Anyone with an education knows that small, local actions can affect a very broad scope if given the opportunity to make a difference. We know that buying local, organic produce is good for the environment as well as the local economy. We know that the first step in affecting change in the US Government is to change who we send to Washington to represent us.

But do we truly understand the effect on the global system that occurs when we choose to purchase jeans from a major global retailer selling a product from a major global corporation whose product is made by child laborers in China?

The first company that caught my eye in this regard was Raleigh Denim, a company which prides itself on the fact that all of the fabric and hardware that goes into its products are made within 200 miles of Raleigh, North Carolina. The more I began research, the more the idea drew me in. Two people with a passion for denim producing a quality product in a sustainable, eco-friendly way. I began to wonder what the ramifications would be if most things were sold within 200 miles of where they were produced. What if ‘Made in China’ was the rare label?
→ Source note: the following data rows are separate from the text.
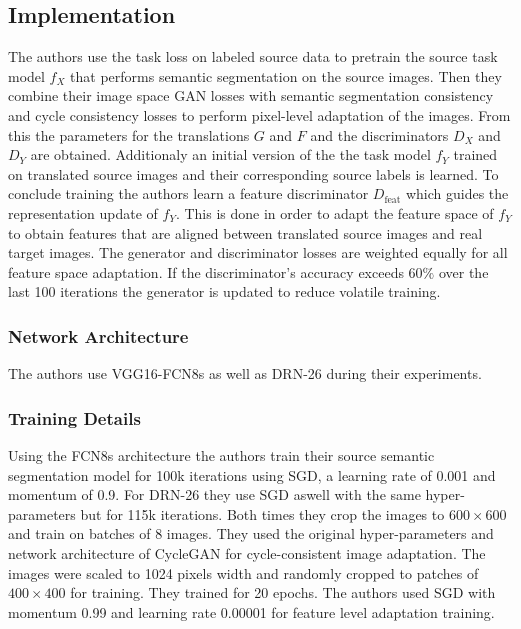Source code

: \subsection{Implementation}
The authors use the task loss on labeled source data to pretrain the source task model $f_X$ that performs semantic segmentation on the source images. Then they combine their image space GAN losses with semantic segmentation consistency and cycle consistency losses to perform pixel-level adaptation of the images. From this the parameters for the translations $G$ and $F$ and the discriminators $D_X$ and $D_Y$ are obtained. Additionaly an initial version of the the task model $f_Y$ trained on translated source images and their corresponding source labels is learned. To conclude training the authors learn a feature discriminator $D_{\text{feat}}$ which guides the representation update of $f_Y$. This is done in order to adapt the feature space of $f_Y$ to obtain features that are aligned between translated source images and real target images. The generator and discriminator losses are weighted equally for all feature space adaptation. If the discriminator's accuracy exceeds $60\%$ over the last 100 iterations the generator is updated to reduce volatile training. 

\subsubsection{Network Architecture}
The authors use VGG16-FCN8s \cite{DBLP:journals/corr/LongSD14} as well as DRN-26 \cite{DBLP:journals/corr/YuKF17} during their experiments. 

\subsubsection{Training Details}
Using the FCN8s architecture the authors train their source semantic segmentation model for 100k iterations using SGD, a learning rate of 0.001 and momentum of 0.9. For DRN-26 they use SGD aswell with the same hyper-parameters but for 115k iterations. Both times they crop the images to $600 \times 600$ and train on batches of 8 images. They used the original hyper-parameters and network architecture of CycleGAN \cite{DBLP:journals/corr/ZhuPIE17} for cycle-consistent image adaptation. The images were scaled to 1024 pixels width and randomly cropped to patches of $400 \times 400$ for training. They trained for 20 epochs. The authors used SGD with momentum 0.99 and learning rate 0.00001 for feature level adaptation training. %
Like all good stories in this blog, there’s a thrift shop involved… Yes, I thrifted the pair of Raleigh Denim jeans that sparked the Google search that led me into the world of high-end denim. But it’s more than that… I then found a pair of jeans by Tellason. You could say that Tellason is my (and as it turns out, not the only) local equivalent to Raleigh Denim. They make their jeans in the literal and spiritual home of denim, San Francisco. They are one of (that I know of) two brands carrying on the tradition of jeansmaking in The City. Levi Strauss started it, Tellason and Gustin are carrying on that tradition.

Imagine a world where goods are purchased from local people. People you know. People whose kids go to school with your kids. People who you see at the local cafe in the morning. People you cut off in traffic because you’re in a hurry to get to work. You know, your friends and neighbors? Can you picture it? Your produce comes from a local farmer who now can sell his produce to the local market (and is no longer relegated to obscurity at the local Farmer’s Market). Your coffee comes from a local cafe that roast its beans on site every few days. Your clothing is all made reasonably locally. Fashion trends are longer lasting because people buy things that will outlive the trends. Is this a pipe dream? Is this possible in this day and age? I’m not sure, but it seems to be the direction we’re heading in!


2 thoughts on “Regionalism, Part I

  1. Its a nice idea but,… there are serious issues with it. Take these for example: many areas can not grow coffee beans , people in the NW would never have an orange and would any one in the US have pineapple, many areas do not grow the materials to make large quantities of clothing such as cotton. I am all for buying US.
    I get the idea for sure but realism and balance are key as well 🙂 (great blog btw)

  2. That’s why I never mentioned growing coffee. =)

    I recognize that there are things that cannot be produced entirely locally. I personally love bananas, but they don’t grow here. There are lots of other things that can’t grow here.